It’s pretty common for service men and women to be thanked for their service by passing strangers. Not so long ago, it wasn’t common.
I recall the first time it happened to me. I was grunting through my morning workout at the local Gold’s Gym. A young man – a big, muscle man – spotted my tee shirt with its Naval Academy crest and the word N A V Y in bold block letters.
“Prior service?” he asked. (It was clear from my graying temples that I was not currently on active duty.)
“Yes,” I responded.
When he thanked me, I was a bit stunned. In 35 years since my honorable discharge, no civilian had ever thanked me for my service. We chatted a bit and went back to our workouts.
I surprised myself when I returned home, broke down and cried. It had been nearly 40 years since I was spat upon and called a baby-killer in a waiting area at JFK International Airport. In those days, it was common to look down on active duty military and veterans. I suppose my tears were a release of decades of repressed emotions.
Today, on 9/11, social media is plastered with pictures of American flags emblazoned with the mantra “Never Forget”. It’s a worthy sentiment.
It’s also important never to forget those who put on a uniform, learned to fight and went to war on our behalf following that most difficult of days. It’s not enough to say thank you without backing up your gratitude with something meaningful.
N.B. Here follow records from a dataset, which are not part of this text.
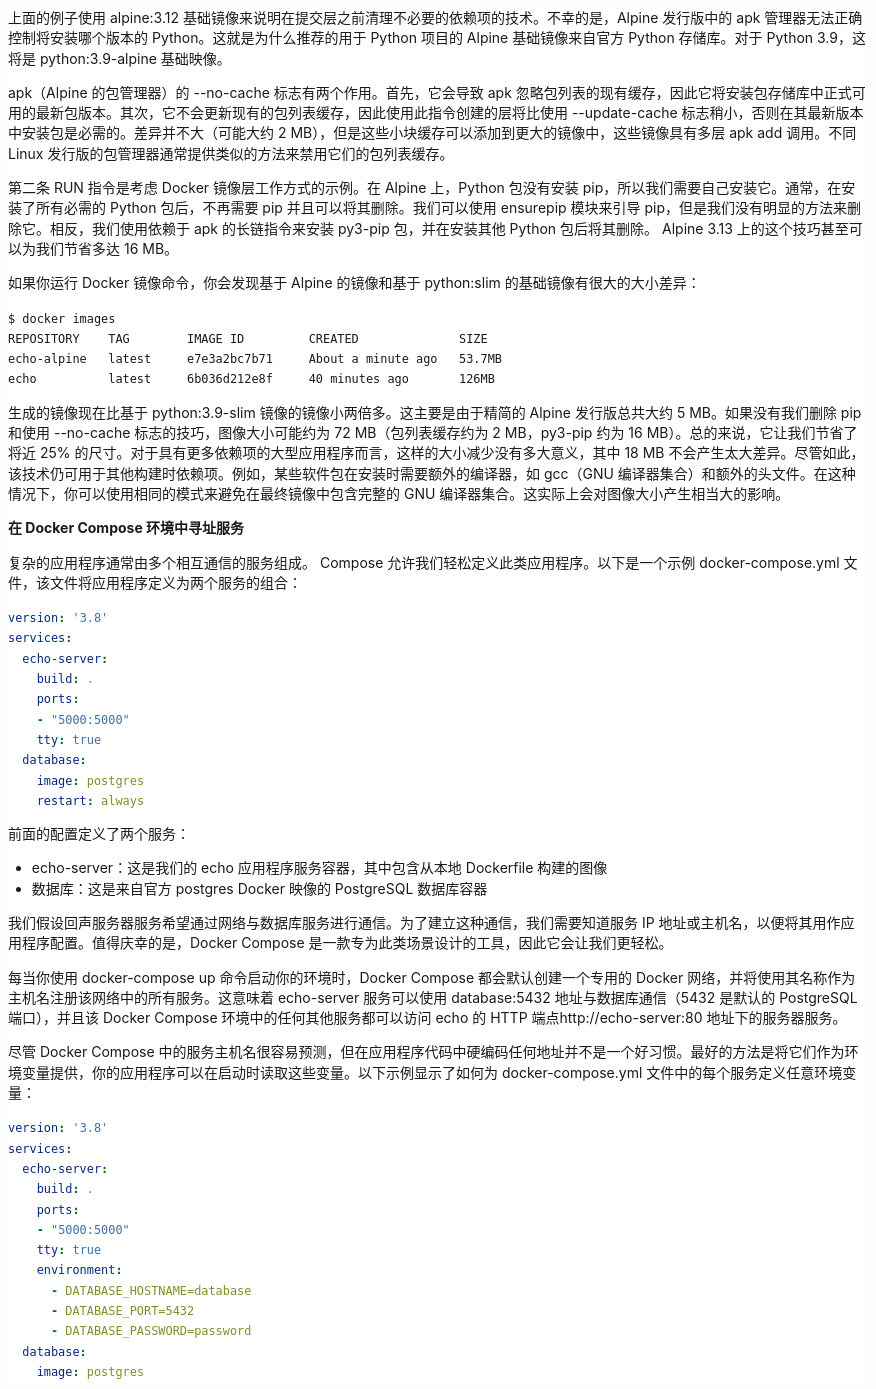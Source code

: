上面的例子使用 alpine:3.12 基础镜像来说明在提交层之前清理不必要的依赖项的技术。不幸的是，Alpine 发行版中的 apk 管理器无法正确控制将安装哪个版本的 Python。这就是为什么推荐的用于 Python 项目的 Alpine 基础镜像来自官方 Python 存储库。对于 Python 3.9，这将是 python:3.9-alpine 基础映像。

apk（Alpine 的包管理器）的 --no-cache 标志有两个作用。首先，它会导致 apk 忽略包列表的现有缓存，因此它将安装包存储库中正式可用的最新包版本。其次，它不会更新现有的包列表缓存，因此使用此指令创建的层将比使用 --update-cache 标志稍小，否则在其最新版本中安装包是必需的。差异并不大（可能大约 2 MB），但是这些小块缓存可以添加到更大的镜像中，这些镜像具有多层 apk add 调用。不同 Linux 发行版的包管理器通常提供类似的方法来禁用它们的包列表缓存。

第二条 RUN 指令是考虑 Docker 镜像层工作方式的示例。在 Alpine 上，Python 包没有安装 pip，所以我们需要自己安装它。通常，在安装了所有必需的 Python 包后，不再需要 pip 并且可以将其删除。我们可以使用 ensurepip 模块来引导 pip，但是我们没有明显的方法来删除它。相反，我们使用依赖于 apk 的长链指令来安装 py3-pip 包，并在安装其他 Python 包后将其删除。 Alpine 3.13 上的这个技巧甚至可以为我们节省多达 16 MB。

如果你运行 Docker 镜像命令，你会发现基于 Alpine 的镜像和基于 python:slim 的基础镜像有很大的大小差异：

```
$ docker images
REPOSITORY    TAG        IMAGE ID         CREATED              SIZE
echo-alpine   latest     e7e3a2bc7b71     About a minute ago   53.7MB
echo          latest     6b036d212e8f     40 minutes ago       126MB
```

生成的镜像现在比基于 python:3.9-slim 镜像的镜像小两倍多。这主要是由于精简的 Alpine 发行版总共大约 5 MB。如果没有我们删除 pip 和使用 --no-cache 标志的技巧，图像大小可能约为 72 MB（包列表缓存约为 2 MB，py3-pip 约为 16 MB）。总的来说，它让我们节省了将近 25% 的尺寸。对于具有更多依赖项的大型应用程序而言，这样的大小减少没有多大意义，其中 18 MB 不会产生太大差异。尽管如此，该技术仍可用于其他构建时依赖项。例如，某些软件包在安装时需要额外的编译器，如 gcc（GNU 编译器集合）和额外的头文件。在这种情况下，你可以使用相同的模式来避免在最终镜像中包含完整的 GNU 编译器集合。这实际上会对图像大小产生相当大的影响。

**在 Docker Compose 环境中寻址服务**

复杂的应用程序通常由多个相互通信的服务组成。 Compose 允许我们轻松定义此类应用程序。以下是一个示例 docker-compose.yml 文件，该文件将应用程序定义为两个服务的组合：

```yaml
version: '3.8'
services:
  echo-server:
    build: .
    ports:
    - "5000:5000"
    tty: true
  database:
    image: postgres
    restart: always
```

前面的配置定义了两个服务：

- echo-server：这是我们的 echo 应用程序服务容器，其中包含从本地 Dockerfile 构建的图像
- 数据库：这是来自官方 postgres Docker 映像的 PostgreSQL 数据库容器

我们假设回声服务器服务希望通过网络与数据库服务进行通信。为了建立这种通信，我们需要知道服务 IP 地址或主机名，以便将其用作应用程序配置。值得庆幸的是，Docker Compose 是一款专为此类场景设计的工具，因此它会让我们更轻松。

每当你使用 docker-compose up 命令启动你的环境时，Docker Compose 都会默认创建一个专用的 Docker 网络，并将使用其名称作为主机名注册该网络中的所有服务。这意味着 echo-server 服务可以使用 database:5432 地址与数据库通信（5432 是默认的 PostgreSQL 端口），并且该 Docker Compose 环境中的任何其他服务都可以访问 echo 的 HTTP 端点http://echo-server:80 地址下的服务器服务。

尽管 Docker Compose 中的服务主机名很容易预测，但在应用程序代码中硬编码任何地址并不是一个好习惯。最好的方法是将它们作为环境变量提供，你的应用程序可以在启动时读取这些变量。以下示例显示了如何为 docker-compose.yml 文件中的每个服务定义任意环境变量：

```yaml
version: '3.8'
services:
  echo-server:
    build: .
    ports:
    - "5000:5000"
    tty: true
    environment:
      - DATABASE_HOSTNAME=database
      - DATABASE_PORT=5432
      - DATABASE_PASSWORD=password
  database:
    image: postgres
```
Unlike warriors in Vietnam, Korea and WWII, many Iraq and Afghanistan soldiers found themselves in a combat zone for their entire deployment (and many were sent back multiple times). They suffer from higher instances of PTSD, TBI and suicide than any generation of fighters in our history.
What can you do?
Moreover, you can bring your concern to the ballot box. How will your candidate vote when it comes to budgeting for the VA and other federal programs? It’s time you found out.
Like all veterans, I am glad to be recognized for my service. I would be much more gratified if those who fought our enemies got the benefits they deserved.